Le président Xi Jinping a inauguré mercredi à Pékin le troisième Forum de la Ceinture et de la Route, un événement diplomatique majeur auquel participent 130 pays majoritairement du Sud ainsi que la Russie en tant qu’invitée d’honneur. Dans son discours d’ouverture, le président chinois a dénoncé « la confrontation des blocs. » Doit-on s’attendre à la constitution d’un bloc anti-occidental sous le leadership de la Chine et de la Russie ?

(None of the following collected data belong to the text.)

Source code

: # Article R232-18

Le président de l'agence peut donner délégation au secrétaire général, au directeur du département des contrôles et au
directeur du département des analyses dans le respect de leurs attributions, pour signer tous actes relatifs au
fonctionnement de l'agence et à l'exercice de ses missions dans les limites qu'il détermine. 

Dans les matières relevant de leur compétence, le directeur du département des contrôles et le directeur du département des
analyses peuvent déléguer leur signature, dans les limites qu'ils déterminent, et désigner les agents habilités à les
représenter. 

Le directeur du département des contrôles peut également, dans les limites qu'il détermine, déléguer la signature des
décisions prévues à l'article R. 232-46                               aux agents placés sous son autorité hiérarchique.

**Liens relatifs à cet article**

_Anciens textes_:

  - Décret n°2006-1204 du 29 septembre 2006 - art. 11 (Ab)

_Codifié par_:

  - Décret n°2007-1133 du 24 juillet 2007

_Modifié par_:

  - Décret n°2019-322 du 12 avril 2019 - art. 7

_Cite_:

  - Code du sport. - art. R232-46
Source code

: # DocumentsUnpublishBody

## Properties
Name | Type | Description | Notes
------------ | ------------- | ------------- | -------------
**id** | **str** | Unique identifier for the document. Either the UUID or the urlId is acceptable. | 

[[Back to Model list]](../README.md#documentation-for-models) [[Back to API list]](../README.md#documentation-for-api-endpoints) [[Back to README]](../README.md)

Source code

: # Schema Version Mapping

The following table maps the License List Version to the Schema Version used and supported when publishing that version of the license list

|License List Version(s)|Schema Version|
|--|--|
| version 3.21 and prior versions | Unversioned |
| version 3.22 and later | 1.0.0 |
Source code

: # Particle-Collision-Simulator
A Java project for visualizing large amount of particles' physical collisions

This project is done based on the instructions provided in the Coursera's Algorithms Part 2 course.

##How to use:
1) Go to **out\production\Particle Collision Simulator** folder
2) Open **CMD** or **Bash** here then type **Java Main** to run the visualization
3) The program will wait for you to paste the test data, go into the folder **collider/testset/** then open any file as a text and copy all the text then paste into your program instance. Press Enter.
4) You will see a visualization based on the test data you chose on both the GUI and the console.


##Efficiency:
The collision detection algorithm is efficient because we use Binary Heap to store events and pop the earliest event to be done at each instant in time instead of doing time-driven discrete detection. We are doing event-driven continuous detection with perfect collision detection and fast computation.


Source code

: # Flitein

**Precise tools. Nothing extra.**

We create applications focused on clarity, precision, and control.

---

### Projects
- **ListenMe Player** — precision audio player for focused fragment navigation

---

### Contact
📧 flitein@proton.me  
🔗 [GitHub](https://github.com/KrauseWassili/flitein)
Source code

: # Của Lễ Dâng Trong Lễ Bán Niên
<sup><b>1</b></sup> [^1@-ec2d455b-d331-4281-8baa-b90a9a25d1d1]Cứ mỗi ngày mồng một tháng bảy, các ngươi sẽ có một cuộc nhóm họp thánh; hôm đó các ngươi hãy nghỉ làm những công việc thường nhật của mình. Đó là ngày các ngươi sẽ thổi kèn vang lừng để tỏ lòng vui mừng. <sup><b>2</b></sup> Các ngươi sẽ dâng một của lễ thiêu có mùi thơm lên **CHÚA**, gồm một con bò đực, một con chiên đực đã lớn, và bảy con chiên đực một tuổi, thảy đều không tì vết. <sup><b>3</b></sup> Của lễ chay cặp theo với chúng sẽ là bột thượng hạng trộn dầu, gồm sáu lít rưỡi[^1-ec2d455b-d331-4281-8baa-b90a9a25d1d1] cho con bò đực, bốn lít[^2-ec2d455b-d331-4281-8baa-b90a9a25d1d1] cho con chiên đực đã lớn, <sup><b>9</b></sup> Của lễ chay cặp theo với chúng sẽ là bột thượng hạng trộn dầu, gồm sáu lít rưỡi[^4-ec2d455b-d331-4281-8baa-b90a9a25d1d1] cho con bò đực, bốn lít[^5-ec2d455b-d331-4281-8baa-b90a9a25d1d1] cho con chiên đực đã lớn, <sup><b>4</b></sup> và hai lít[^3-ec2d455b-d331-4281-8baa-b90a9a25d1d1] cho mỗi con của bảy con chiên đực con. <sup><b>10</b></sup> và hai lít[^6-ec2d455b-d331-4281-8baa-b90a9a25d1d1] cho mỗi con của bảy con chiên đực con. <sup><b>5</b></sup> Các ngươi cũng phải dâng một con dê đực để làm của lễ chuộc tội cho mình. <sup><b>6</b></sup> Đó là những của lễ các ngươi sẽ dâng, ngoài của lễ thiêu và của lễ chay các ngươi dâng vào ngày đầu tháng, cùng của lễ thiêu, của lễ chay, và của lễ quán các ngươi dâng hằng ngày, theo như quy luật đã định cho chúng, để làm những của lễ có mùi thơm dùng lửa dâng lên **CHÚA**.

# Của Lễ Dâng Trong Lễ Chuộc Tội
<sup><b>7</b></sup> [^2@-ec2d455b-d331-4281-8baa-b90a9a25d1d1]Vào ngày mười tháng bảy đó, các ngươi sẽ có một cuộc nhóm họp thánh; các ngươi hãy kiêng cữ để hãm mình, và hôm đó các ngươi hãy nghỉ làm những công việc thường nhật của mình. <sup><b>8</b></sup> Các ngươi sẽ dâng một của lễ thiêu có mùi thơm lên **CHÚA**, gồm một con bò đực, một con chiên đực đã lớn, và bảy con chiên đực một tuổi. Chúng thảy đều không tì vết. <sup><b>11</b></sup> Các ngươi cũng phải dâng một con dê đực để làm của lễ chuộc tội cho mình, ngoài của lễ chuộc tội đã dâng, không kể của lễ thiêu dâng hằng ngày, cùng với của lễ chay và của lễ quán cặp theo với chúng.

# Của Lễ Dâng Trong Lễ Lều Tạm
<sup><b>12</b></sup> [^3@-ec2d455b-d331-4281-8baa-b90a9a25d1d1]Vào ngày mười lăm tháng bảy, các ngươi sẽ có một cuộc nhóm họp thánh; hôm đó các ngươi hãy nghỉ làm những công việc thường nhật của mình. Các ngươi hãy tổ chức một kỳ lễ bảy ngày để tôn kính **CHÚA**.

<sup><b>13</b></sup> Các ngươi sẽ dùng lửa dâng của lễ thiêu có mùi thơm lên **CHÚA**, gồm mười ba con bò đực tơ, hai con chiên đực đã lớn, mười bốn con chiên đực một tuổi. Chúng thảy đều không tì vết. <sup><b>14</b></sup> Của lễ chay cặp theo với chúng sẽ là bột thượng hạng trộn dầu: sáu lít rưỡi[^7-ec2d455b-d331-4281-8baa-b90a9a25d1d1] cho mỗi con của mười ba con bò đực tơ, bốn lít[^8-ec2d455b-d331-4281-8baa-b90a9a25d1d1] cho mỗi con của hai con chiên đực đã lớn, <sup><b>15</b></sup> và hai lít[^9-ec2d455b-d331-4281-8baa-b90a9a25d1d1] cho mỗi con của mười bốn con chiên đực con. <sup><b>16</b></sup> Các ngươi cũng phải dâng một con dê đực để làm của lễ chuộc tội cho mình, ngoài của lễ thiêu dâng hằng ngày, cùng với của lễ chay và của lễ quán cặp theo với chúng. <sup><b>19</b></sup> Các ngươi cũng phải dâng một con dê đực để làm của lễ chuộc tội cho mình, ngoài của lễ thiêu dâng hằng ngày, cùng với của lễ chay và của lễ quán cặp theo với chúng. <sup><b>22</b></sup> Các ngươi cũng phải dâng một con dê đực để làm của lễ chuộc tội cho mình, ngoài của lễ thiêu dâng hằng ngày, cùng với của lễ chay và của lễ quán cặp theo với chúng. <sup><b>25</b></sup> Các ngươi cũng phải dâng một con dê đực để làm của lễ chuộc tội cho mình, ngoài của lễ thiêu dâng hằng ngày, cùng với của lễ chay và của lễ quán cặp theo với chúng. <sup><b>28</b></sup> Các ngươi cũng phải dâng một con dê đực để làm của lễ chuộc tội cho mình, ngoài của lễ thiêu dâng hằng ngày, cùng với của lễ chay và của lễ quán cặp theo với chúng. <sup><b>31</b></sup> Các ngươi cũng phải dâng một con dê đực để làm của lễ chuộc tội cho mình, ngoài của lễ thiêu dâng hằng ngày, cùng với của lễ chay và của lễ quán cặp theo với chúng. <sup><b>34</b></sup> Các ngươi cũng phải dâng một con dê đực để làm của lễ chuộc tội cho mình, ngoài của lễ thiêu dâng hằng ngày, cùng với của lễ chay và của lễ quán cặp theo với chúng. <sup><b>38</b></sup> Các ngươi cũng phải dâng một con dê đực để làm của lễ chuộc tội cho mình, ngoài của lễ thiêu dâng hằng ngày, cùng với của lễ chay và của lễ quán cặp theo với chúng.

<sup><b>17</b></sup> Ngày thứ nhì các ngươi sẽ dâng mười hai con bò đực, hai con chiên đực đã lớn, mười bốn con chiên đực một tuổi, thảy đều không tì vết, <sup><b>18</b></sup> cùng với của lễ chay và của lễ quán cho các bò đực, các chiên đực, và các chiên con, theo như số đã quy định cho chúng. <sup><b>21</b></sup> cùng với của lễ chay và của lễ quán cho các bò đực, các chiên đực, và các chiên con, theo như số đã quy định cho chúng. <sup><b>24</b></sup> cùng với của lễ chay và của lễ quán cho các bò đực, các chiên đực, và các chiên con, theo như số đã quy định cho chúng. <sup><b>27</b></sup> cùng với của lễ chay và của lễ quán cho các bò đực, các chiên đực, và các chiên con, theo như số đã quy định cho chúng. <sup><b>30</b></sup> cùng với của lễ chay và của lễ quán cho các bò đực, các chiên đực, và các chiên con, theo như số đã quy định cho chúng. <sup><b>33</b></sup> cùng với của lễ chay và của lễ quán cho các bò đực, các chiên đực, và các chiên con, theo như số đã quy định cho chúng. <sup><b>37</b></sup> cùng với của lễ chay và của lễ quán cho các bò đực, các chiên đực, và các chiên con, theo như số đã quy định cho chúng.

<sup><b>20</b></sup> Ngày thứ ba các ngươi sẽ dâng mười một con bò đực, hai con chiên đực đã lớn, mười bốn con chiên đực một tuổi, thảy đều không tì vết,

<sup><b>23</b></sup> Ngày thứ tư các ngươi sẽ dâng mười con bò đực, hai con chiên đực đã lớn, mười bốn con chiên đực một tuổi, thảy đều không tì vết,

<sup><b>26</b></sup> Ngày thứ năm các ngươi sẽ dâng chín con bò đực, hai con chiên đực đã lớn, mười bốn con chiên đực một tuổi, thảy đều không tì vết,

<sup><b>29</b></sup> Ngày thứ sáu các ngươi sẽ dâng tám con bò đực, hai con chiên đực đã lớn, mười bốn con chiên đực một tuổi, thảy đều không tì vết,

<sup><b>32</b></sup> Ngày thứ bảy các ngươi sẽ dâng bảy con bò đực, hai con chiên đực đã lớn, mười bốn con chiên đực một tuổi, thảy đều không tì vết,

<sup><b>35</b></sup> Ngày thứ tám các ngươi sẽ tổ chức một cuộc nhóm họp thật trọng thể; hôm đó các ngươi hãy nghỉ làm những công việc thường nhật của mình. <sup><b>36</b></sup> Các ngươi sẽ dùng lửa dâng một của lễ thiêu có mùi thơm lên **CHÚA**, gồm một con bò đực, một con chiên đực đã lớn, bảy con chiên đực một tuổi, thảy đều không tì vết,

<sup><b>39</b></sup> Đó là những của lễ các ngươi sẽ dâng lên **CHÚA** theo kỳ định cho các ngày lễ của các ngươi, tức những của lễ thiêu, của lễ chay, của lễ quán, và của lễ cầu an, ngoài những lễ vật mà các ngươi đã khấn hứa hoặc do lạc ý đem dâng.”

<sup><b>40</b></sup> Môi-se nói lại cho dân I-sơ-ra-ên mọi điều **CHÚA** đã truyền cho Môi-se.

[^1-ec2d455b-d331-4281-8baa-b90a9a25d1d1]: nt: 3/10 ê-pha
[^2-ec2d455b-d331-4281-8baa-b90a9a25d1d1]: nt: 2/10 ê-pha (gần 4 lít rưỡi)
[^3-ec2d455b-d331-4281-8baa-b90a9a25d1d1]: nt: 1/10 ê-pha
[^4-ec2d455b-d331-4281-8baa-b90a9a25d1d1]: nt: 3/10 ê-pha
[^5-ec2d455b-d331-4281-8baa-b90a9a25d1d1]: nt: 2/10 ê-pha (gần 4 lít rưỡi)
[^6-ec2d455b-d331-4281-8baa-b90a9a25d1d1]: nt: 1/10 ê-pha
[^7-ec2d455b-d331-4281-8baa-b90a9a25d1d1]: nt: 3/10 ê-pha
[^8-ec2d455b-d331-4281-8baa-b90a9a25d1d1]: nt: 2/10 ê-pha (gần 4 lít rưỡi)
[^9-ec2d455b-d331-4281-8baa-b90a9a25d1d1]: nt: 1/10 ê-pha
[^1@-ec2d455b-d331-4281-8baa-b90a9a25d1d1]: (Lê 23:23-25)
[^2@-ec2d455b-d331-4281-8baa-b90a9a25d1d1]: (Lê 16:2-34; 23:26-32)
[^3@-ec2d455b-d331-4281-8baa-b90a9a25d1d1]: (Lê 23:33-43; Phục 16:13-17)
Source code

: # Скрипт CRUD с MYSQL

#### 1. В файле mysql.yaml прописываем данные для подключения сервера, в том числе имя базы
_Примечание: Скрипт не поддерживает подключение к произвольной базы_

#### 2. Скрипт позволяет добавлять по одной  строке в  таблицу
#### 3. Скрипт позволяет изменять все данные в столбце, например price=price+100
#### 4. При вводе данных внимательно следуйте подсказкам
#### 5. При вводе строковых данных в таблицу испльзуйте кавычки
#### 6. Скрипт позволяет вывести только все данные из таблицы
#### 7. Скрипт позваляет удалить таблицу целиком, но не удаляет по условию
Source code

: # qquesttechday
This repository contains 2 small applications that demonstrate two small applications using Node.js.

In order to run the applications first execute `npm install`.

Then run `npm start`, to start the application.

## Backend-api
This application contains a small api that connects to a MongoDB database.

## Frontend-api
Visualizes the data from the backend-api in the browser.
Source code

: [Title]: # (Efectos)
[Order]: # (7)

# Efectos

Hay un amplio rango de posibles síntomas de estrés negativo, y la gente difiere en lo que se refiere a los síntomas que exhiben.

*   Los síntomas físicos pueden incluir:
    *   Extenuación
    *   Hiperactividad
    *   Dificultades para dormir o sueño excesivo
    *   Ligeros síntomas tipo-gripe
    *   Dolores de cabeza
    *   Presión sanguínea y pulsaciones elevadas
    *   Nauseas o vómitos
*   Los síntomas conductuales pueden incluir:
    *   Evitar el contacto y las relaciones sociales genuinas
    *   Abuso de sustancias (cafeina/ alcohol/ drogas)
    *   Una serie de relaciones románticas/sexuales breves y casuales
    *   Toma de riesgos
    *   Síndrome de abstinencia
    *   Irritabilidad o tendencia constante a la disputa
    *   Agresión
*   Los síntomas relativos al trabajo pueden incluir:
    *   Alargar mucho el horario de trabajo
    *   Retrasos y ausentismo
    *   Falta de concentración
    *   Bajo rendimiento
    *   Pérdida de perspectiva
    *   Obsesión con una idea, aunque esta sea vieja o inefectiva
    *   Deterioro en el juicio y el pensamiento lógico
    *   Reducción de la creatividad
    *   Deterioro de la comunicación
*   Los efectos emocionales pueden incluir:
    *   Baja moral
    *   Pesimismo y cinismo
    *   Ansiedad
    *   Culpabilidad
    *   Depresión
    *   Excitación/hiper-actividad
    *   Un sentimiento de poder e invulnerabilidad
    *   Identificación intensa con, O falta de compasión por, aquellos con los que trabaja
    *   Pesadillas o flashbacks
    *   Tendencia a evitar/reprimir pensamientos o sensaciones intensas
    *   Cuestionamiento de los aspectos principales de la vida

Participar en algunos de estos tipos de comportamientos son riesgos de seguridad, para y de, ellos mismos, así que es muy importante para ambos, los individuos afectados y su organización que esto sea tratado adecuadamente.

Il s’agit d’un événement considérable occulté par les guerres russo-ukrainienne et israélo-palestinienne que les Occidentaux ont boudé dans leur majorité. On notera que Viktor Orban pour la Hongrie ou Jean-Pierre Raffarin pour la France étaient présents pour faire bonne figure sans doute. Mais les délégations présentes étaient pour l’essentiel issues de ce « Sud global » qui ne se reconnaît plus dans le système international hérité de l’après-guerre et qui voit à travers le projet des Nouvelles Routes de la soie une opportunité de développement en matière d’infrastructures. Contrairement à ce qu’affirme Xi Jinping, il n’y a pas de confrontation entre les blocs. Le monde actuel est de plus en plus anarchique et, même si nous assistons à des configurations de rapprochements ou de divisions entre puissances, cela ne signifie en rien que des pays du Sud global, tel que le Brésil par exemple, souscrivent à la politique chinoise. En réalité, nous assistons à des découplages grandissants entre les intérêts stratégiques défendus par les uns et les intérêts économiques défendus par les autres. Voyez le Qatar, qui accueille la plus importante base militaire américaine au Moyen-Orient et qui entretient par ailleurs une relation privilégiée avec l’Iran. Regardez les Émiratis, qui ont une relation particulière avec les États-Unis, mais qui s’apprêtent à accueillir sur leur sol une base militaire chinoise. Qu’est-ce que cela signifie ? Cela signifie que le respect de la souveraineté est la seule chose que tous ces États ont en commun. En définitive, tous affichent, chacun à leur manière, une posture on ne peut plus gaullienne.